The elegant cover is designed by John Russell Gordon of Team Angelica, who is also an artist. It is meant to reflect the title: an image of a man gazing up at great achievers.
Lives of Great Men comes with two major blurbs. One by Ethiopian novelist Maaza Mengiste, author of Beneath the Lion’s Gaze:
Frankie Edozien’s Lives of Great Men is an incredibly powerful portrayal of what it means to be a gay Nigerian man. But what makes this book so outstanding is its tender and insightful exploration of all the complicated, unspoken bonds in our most intimate relationships. In prose that is at once engaging and inquisitive, Edozien holds the human heart to light and finds the ways it manages to survive despite it all.

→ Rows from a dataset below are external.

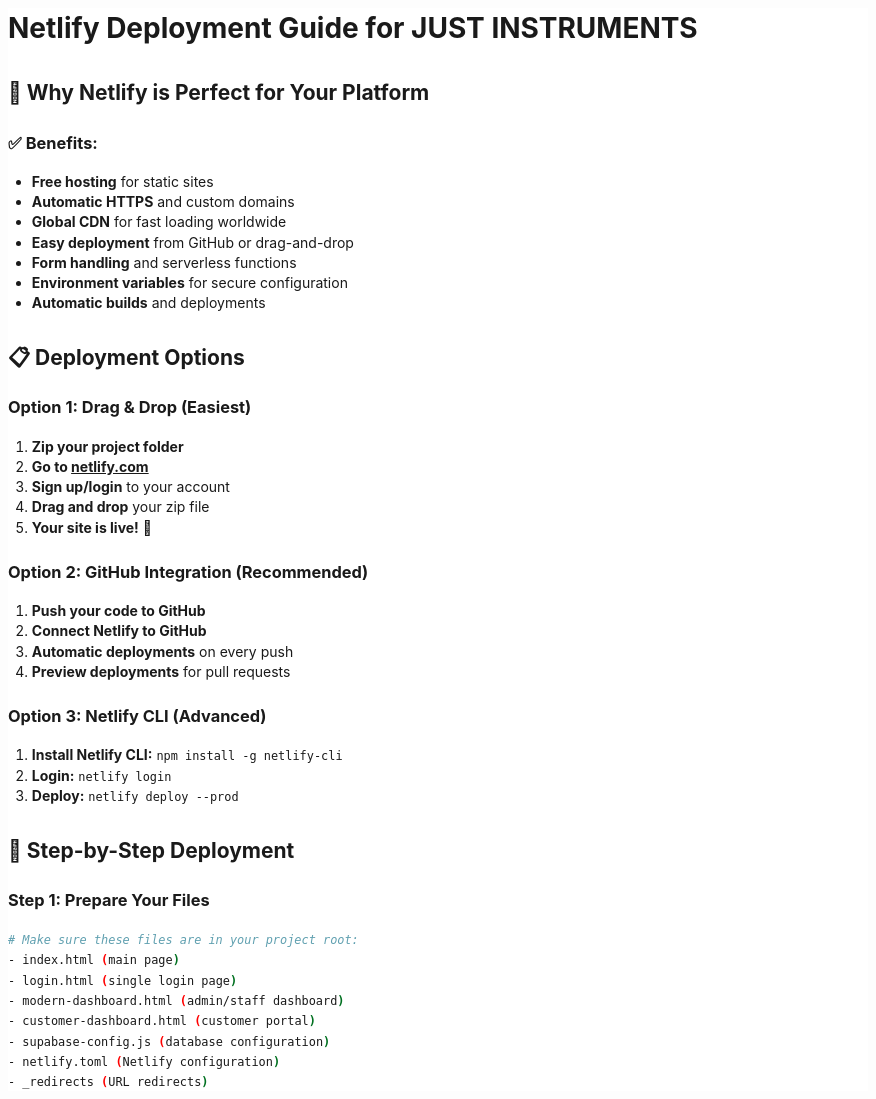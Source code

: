 # Netlify Deployment Guide for JUST INSTRUMENTS

## 🚀 **Why Netlify is Perfect for Your Platform**

### **✅ Benefits:**
- **Free hosting** for static sites
- **Automatic HTTPS** and custom domains
- **Global CDN** for fast loading worldwide
- **Easy deployment** from GitHub or drag-and-drop
- **Form handling** and serverless functions
- **Environment variables** for secure configuration
- **Automatic builds** and deployments

## 📋 **Deployment Options**

### **Option 1: Drag & Drop (Easiest)**
1. **Zip your project folder**
2. **Go to [netlify.com](https://netlify.com)**
3. **Sign up/login** to your account
4. **Drag and drop** your zip file
5. **Your site is live!** 🎉

### **Option 2: GitHub Integration (Recommended)**
1. **Push your code to GitHub**
2. **Connect Netlify to GitHub**
3. **Automatic deployments** on every push
4. **Preview deployments** for pull requests

### **Option 3: Netlify CLI (Advanced)**
1. **Install Netlify CLI:** `npm install -g netlify-cli`
2. **Login:** `netlify login`
3. **Deploy:** `netlify deploy --prod`

## 🔧 **Step-by-Step Deployment**

### **Step 1: Prepare Your Files**
```bash
# Make sure these files are in your project root:
- index.html (main page)
- login.html (single login page)
- modern-dashboard.html (admin/staff dashboard)
- customer-dashboard.html (customer portal)
- supabase-config.js (database configuration)
- netlify.toml (Netlify configuration)
- _redirects (URL redirects)
```
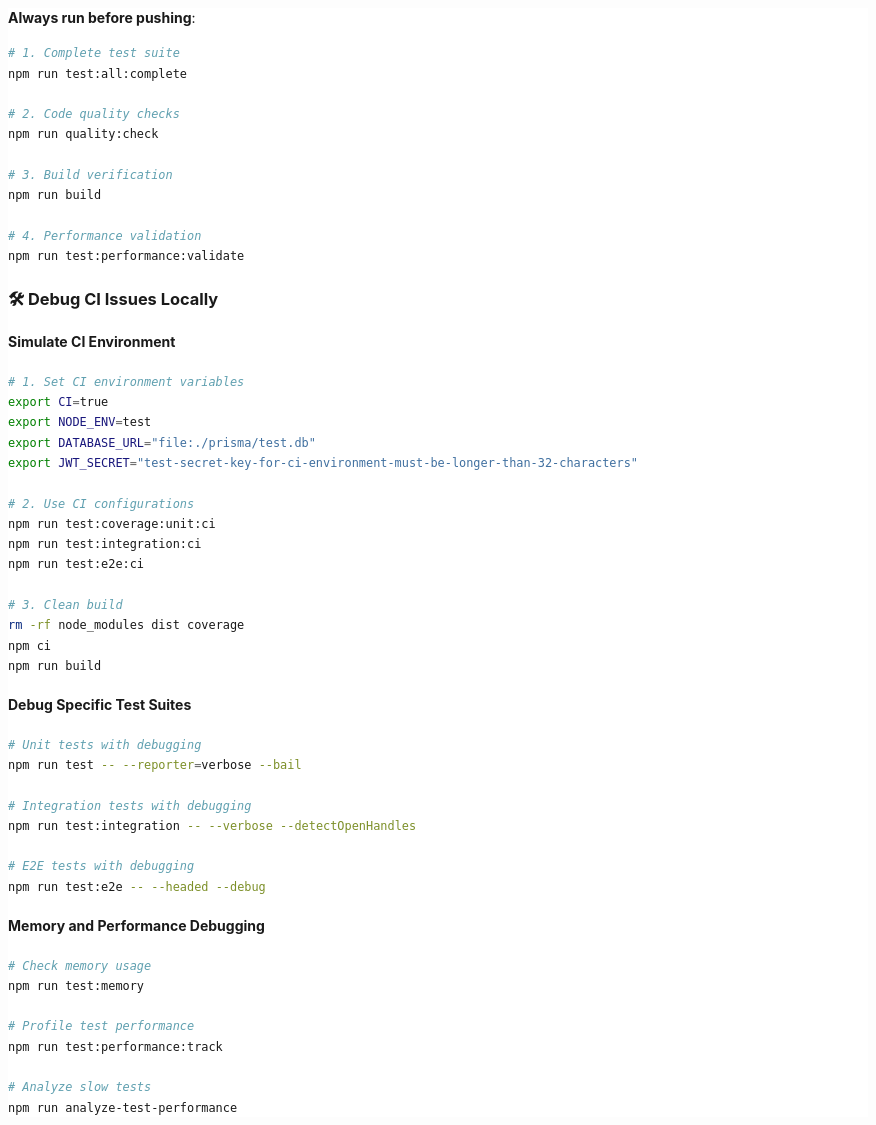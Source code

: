 **Always run before pushing**:

```bash
# 1. Complete test suite
npm run test:all:complete

# 2. Code quality checks
npm run quality:check

# 3. Build verification
npm run build

# 4. Performance validation
npm run test:performance:validate
```

### 🛠️ Debug CI Issues Locally

#### Simulate CI Environment

```bash
# 1. Set CI environment variables
export CI=true
export NODE_ENV=test
export DATABASE_URL="file:./prisma/test.db"
export JWT_SECRET="test-secret-key-for-ci-environment-must-be-longer-than-32-characters"

# 2. Use CI configurations
npm run test:coverage:unit:ci
npm run test:integration:ci
npm run test:e2e:ci

# 3. Clean build
rm -rf node_modules dist coverage
npm ci
npm run build
```

#### Debug Specific Test Suites

```bash
# Unit tests with debugging
npm run test -- --reporter=verbose --bail

# Integration tests with debugging
npm run test:integration -- --verbose --detectOpenHandles

# E2E tests with debugging
npm run test:e2e -- --headed --debug
```

#### Memory and Performance Debugging

```bash
# Check memory usage
npm run test:memory

# Profile test performance
npm run test:performance:track

# Analyze slow tests
npm run analyze-test-performance
```
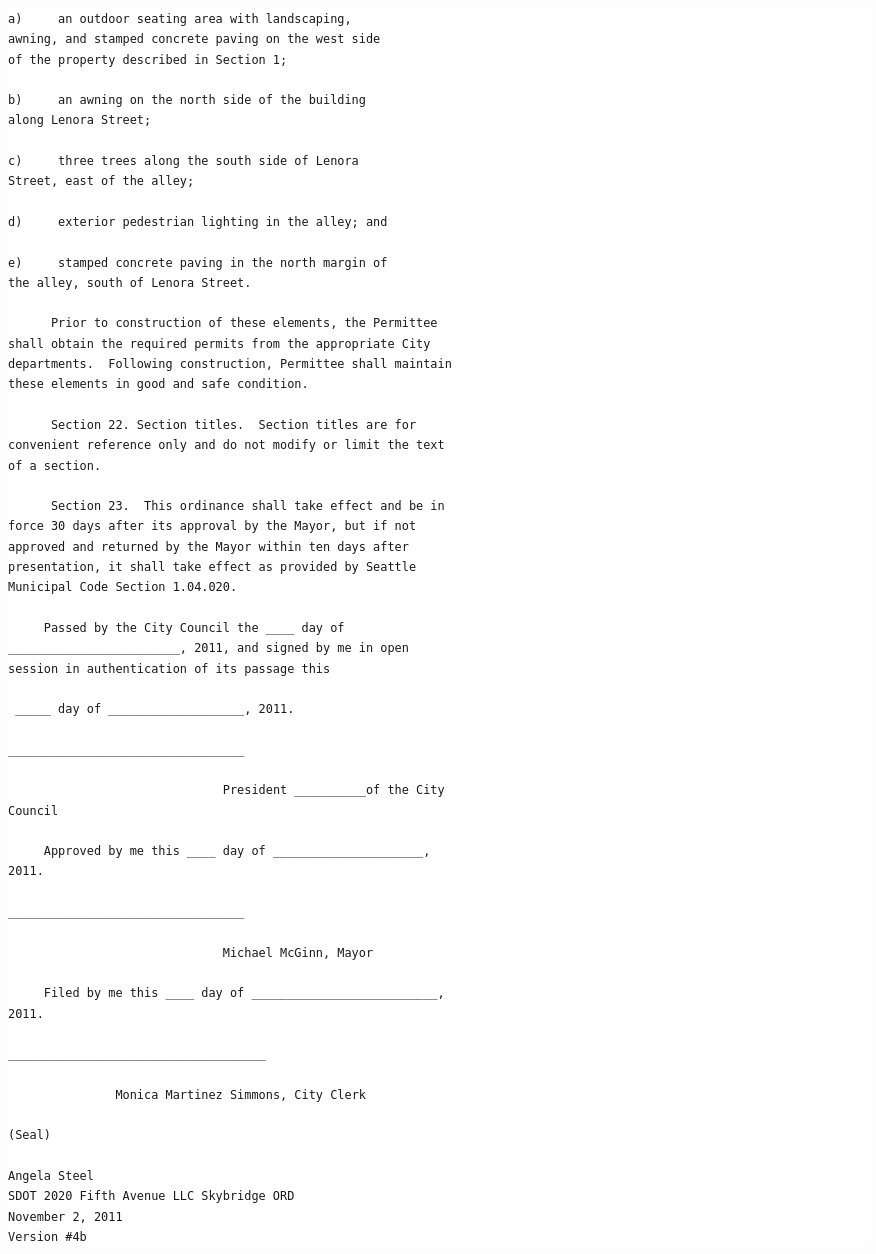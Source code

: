     a)     an outdoor seating area with landscaping,  
    awning, and stamped concrete paving on the west side  
    of the property described in Section 1;  
  
    b)     an awning on the north side of the building  
    along Lenora Street;  
  
    c)     three trees along the south side of Lenora  
    Street, east of the alley;  
  
    d)     exterior pedestrian lighting in the alley; and  
  
    e)     stamped concrete paving in the north margin of  
    the alley, south of Lenora Street.  
  
          Prior to construction of these elements, the Permittee  
    shall obtain the required permits from the appropriate City  
    departments.  Following construction, Permittee shall maintain  
    these elements in good and safe condition.  
  
          Section 22. Section titles.  Section titles are for  
    convenient reference only and do not modify or limit the text  
    of a section.  
  
          Section 23.  This ordinance shall take effect and be in  
    force 30 days after its approval by the Mayor, but if not  
    approved and returned by the Mayor within ten days after  
    presentation, it shall take effect as provided by Seattle  
    Municipal Code Section 1.04.020.  
  
         Passed by the City Council the ____ day of  
    ________________________, 2011, and signed by me in open  
    session in authentication of its passage this  
  
     _____ day of ___________________, 2011.  
  
    _________________________________  
  
                                  President __________of the City  
    Council  
  
         Approved by me this ____ day of _____________________,  
    2011.  
  
    _________________________________  
  
                                  Michael McGinn, Mayor  
  
         Filed by me this ____ day of __________________________,  
    2011.  
  
    ____________________________________  
  
                   Monica Martinez Simmons, City Clerk  
  
    (Seal)  
  
    Angela Steel  
    SDOT 2020 Fifth Avenue LLC Skybridge ORD  
    November 2, 2011  
    Version #4b  
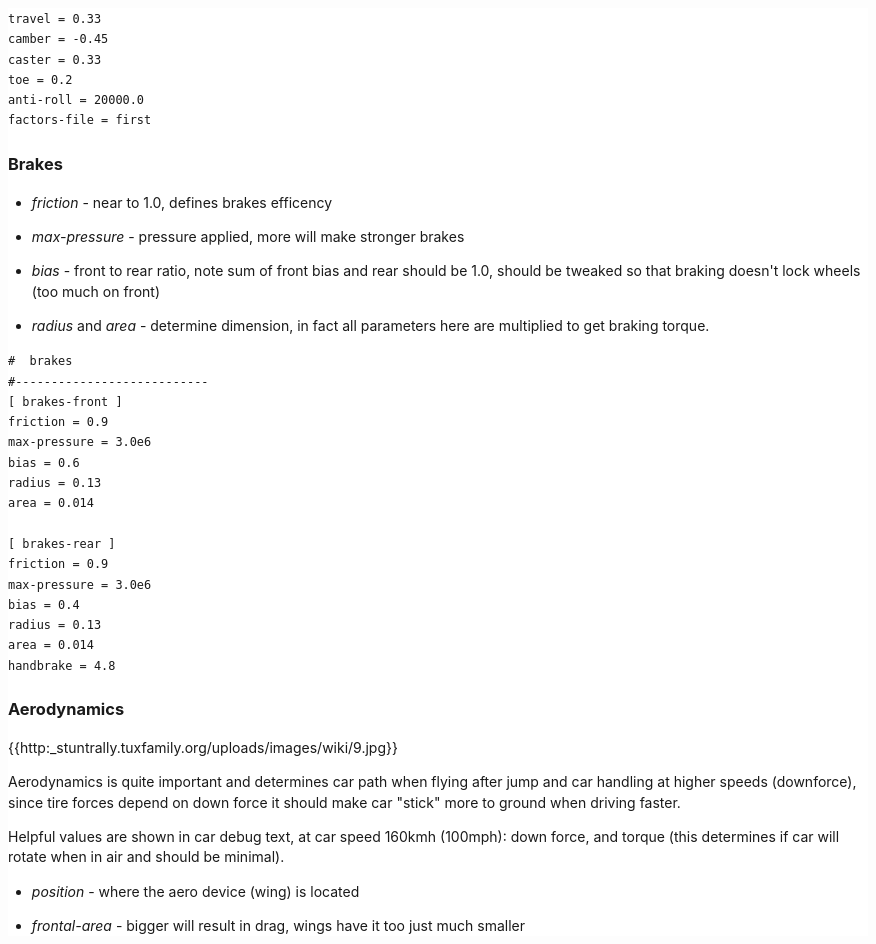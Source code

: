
 ```
travel = 0.33
camber = -0.45
caster = 0.33
toe = 0.2
anti-roll = 20000.0
factors-file = first
```


   
### Brakes ###

  * _friction_ - near to 1.0, defines brakes efficency

  * _max-pressure_ - pressure applied, more will make stronger brakes

  * _bias_ - front to rear ratio, note sum of front bias and rear should be 1.0, should be tweaked so that braking doesn't lock wheels (too much on front)

  * _radius_ and  _area_ - determine dimension, in fact all parameters here are multiplied to get braking torque.

```
#  brakes
#---------------------------
[ brakes-front ]
friction = 0.9
max-pressure = 3.0e6
bias = 0.6
radius = 0.13
area = 0.014

[ brakes-rear ]
friction = 0.9
max-pressure = 3.0e6
bias = 0.4
radius = 0.13
area = 0.014
handbrake = 4.8
```


   
### Aerodynamics ###
{{http:_stuntrally.tuxfamily.org/uploads/images/wiki/9.jpg}}

Aerodynamics is quite important and determines car path when flying after jump and car handling at higher speeds (downforce), since tire forces depend on down force it should make car "stick" more to ground when driving faster.

Helpful values are shown in car debug text, at car speed 160kmh (100mph): down force, and torque (this determines if car will rotate when in air and should be minimal).

  * _position_ - where the aero device (wing) is located

  * _frontal-area_ - bigger will result in drag, wings have it too just much smaller
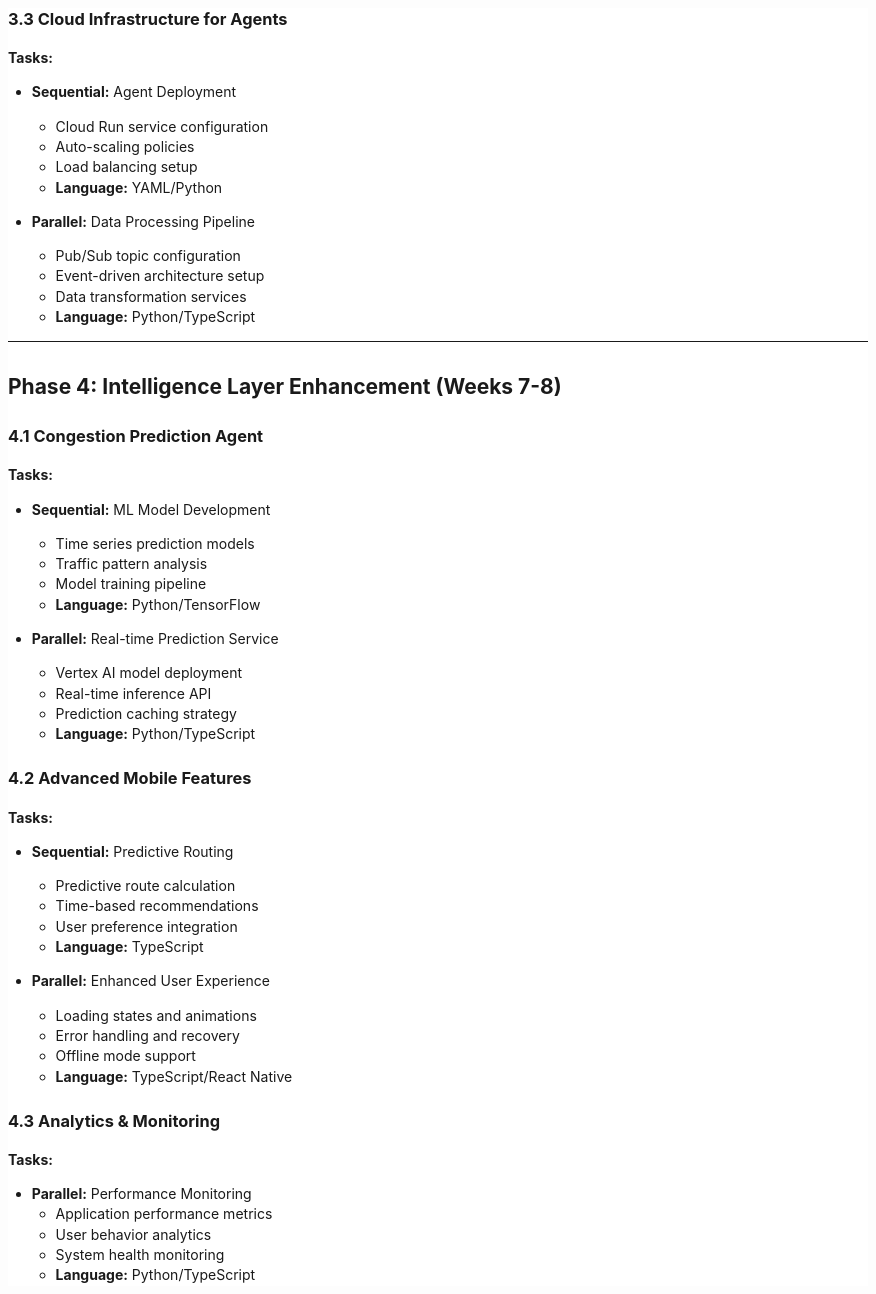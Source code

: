 ### 3.3 Cloud Infrastructure for Agents
**Tasks:**
- **Sequential:** Agent Deployment
  - Cloud Run service configuration
  - Auto-scaling policies
  - Load balancing setup
  - **Language:** YAML/Python

- **Parallel:** Data Processing Pipeline
  - Pub/Sub topic configuration
  - Event-driven architecture setup
  - Data transformation services
  - **Language:** Python/TypeScript

---

## Phase 4: Intelligence Layer Enhancement (Weeks 7-8)

### 4.1 Congestion Prediction Agent
**Tasks:**
- **Sequential:** ML Model Development
  - Time series prediction models
  - Traffic pattern analysis
  - Model training pipeline
  - **Language:** Python/TensorFlow

- **Parallel:** Real-time Prediction Service
  - Vertex AI model deployment
  - Real-time inference API
  - Prediction caching strategy
  - **Language:** Python/TypeScript

### 4.2 Advanced Mobile Features
**Tasks:**
- **Sequential:** Predictive Routing
  - Predictive route calculation
  - Time-based recommendations
  - User preference integration
  - **Language:** TypeScript

- **Parallel:** Enhanced User Experience
  - Loading states and animations
  - Error handling and recovery
  - Offline mode support
  - **Language:** TypeScript/React Native

### 4.3 Analytics & Monitoring
**Tasks:**
- **Parallel:** Performance Monitoring
  - Application performance metrics
  - User behavior analytics
  - System health monitoring
  - **Language:** Python/TypeScript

The second by Chris Abani:
Frankie Edozien writes with an urgency that is compelling, with a vulnerable honesty that is disarming and impressive, and with elegance about his life and a subject so risky and yet necessary. This is not a memoir of coming out gay in Nigeria as much as it is a call to step into our humanity. A necessary and courageous book.
The memoir has also drawn praise from Somali-British writer and visual artist Diriye Osman, author of the Polaris Award-winning story collection, Fairytales for Lost Children. Describing it as “a tenderly constructed cloth” in Huffington Post, he hails Edozien’s ability “to create tableaux and scenes that sing.”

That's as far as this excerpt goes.